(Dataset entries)
════════
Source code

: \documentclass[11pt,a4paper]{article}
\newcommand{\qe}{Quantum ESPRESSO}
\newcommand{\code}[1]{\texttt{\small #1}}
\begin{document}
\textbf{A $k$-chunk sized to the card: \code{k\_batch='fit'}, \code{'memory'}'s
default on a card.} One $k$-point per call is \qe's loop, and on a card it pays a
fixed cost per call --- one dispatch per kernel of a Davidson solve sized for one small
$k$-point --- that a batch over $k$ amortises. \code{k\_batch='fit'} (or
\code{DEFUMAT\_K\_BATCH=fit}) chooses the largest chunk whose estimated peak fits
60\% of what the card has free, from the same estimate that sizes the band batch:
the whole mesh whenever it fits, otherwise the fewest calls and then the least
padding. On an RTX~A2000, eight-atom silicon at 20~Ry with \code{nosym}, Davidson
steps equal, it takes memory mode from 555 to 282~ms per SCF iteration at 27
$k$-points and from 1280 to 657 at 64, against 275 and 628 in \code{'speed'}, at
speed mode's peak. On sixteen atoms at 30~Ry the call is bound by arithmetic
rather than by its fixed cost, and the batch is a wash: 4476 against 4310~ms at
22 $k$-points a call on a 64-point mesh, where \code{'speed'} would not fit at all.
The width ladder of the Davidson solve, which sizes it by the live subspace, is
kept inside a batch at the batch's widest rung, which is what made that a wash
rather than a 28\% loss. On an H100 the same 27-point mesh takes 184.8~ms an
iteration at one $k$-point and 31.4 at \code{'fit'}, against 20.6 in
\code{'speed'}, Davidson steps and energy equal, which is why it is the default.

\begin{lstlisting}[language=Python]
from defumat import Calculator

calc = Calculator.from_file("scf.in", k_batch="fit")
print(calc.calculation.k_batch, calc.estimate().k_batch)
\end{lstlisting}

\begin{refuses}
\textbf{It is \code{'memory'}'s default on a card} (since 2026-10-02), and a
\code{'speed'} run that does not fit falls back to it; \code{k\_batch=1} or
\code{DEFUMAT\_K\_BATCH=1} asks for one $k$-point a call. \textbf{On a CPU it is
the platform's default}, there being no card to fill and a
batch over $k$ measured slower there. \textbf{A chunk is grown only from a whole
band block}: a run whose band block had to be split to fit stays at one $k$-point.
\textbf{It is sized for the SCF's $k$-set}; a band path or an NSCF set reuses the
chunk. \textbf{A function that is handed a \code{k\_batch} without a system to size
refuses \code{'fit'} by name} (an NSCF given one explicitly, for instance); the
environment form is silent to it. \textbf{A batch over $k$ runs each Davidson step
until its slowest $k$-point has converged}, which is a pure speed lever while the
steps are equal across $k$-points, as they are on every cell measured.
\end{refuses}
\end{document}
════════
- **Work instructions**: Nothing in the records above may differ in your copy; retype them in full.

- **Task output**:
Source code

: \documentclass[11pt,a4paper]{article}
\newcommand{\qe}{Quantum ESPRESSO}
\newcommand{\code}[1]{\texttt{\small #1}}
\begin{document}
\textbf{A $k$-chunk sized to the card: \code{k\_batch='fit'}, \code{'memory'}'s
default on a card.} One $k$-point per call is \qe's loop, and on a card it pays a
fixed cost per call --- one dispatch per kernel of a Davidson solve sized for one small
$k$-point --- that a batch over $k$ amortises. \code{k\_batch='fit'} (or
\code{DEFUMAT\_K\_BATCH=fit}) chooses the largest chunk whose estimated peak fits
60\% of what the card has free, from the same estimate that sizes the band batch:
the whole mesh whenever it fits, otherwise the fewest calls and then the least
padding. On an RTX~A2000, eight-atom silicon at 20~Ry with \code{nosym}, Davidson
steps equal, it takes memory mode from 555 to 282~ms per SCF iteration at 27
$k$-points and from 1280 to 657 at 64, against 275 and 628 in \code{'speed'}, at
speed mode's peak. On sixteen atoms at 30~Ry the call is bound by arithmetic
rather than by its fixed cost, and the batch is a wash: 4476 against 4310~ms at
22 $k$-points a call on a 64-point mesh, where \code{'speed'} would not fit at all.
The width ladder of the Davidson solve, which sizes it by the live subspace, is
kept inside a batch at the batch's widest rung, which is what made that a wash
rather than a 28\% loss. On an H100 the same 27-point mesh takes 184.8~ms an
iteration at one $k$-point and 31.4 at \code{'fit'}, against 20.6 in
\code{'speed'}, Davidson steps and energy equal, which is why it is the default.

\begin{lstlisting}[language=Python]
from defumat import Calculator

calc = Calculator.from_file("scf.in", k_batch="fit")
print(calc.calculation.k_batch, calc.estimate().k_batch)
\end{lstlisting}

\begin{refuses}
\textbf{It is \code{'memory'}'s default on a card} (since 2026-10-02), and a
\code{'speed'} run that does not fit falls back to it; \code{k\_batch=1} or
\code{DEFUMAT\_K\_BATCH=1} asks for one $k$-point a call. \textbf{On a CPU it is
the platform's default}, there being no card to fill and a
batch over $k$ measured slower there. \textbf{A chunk is grown only from a whole
band block}: a run whose band block had to be split to fit stays at one $k$-point.
\textbf{It is sized for the SCF's $k$-set}; a band path or an NSCF set reuses the
chunk. \textbf{A function that is handed a \code{k\_batch} without a system to size
refuses \code{'fit'} by name} (an NSCF given one explicitly, for instance); the
environment form is silent to it. \textbf{A batch over $k$ runs each Davidson step
until its slowest $k$-point has converged}, which is a pure speed lever while the
steps are equal across $k$-points, as they are on every cell measured.
\end{refuses}
\end{document}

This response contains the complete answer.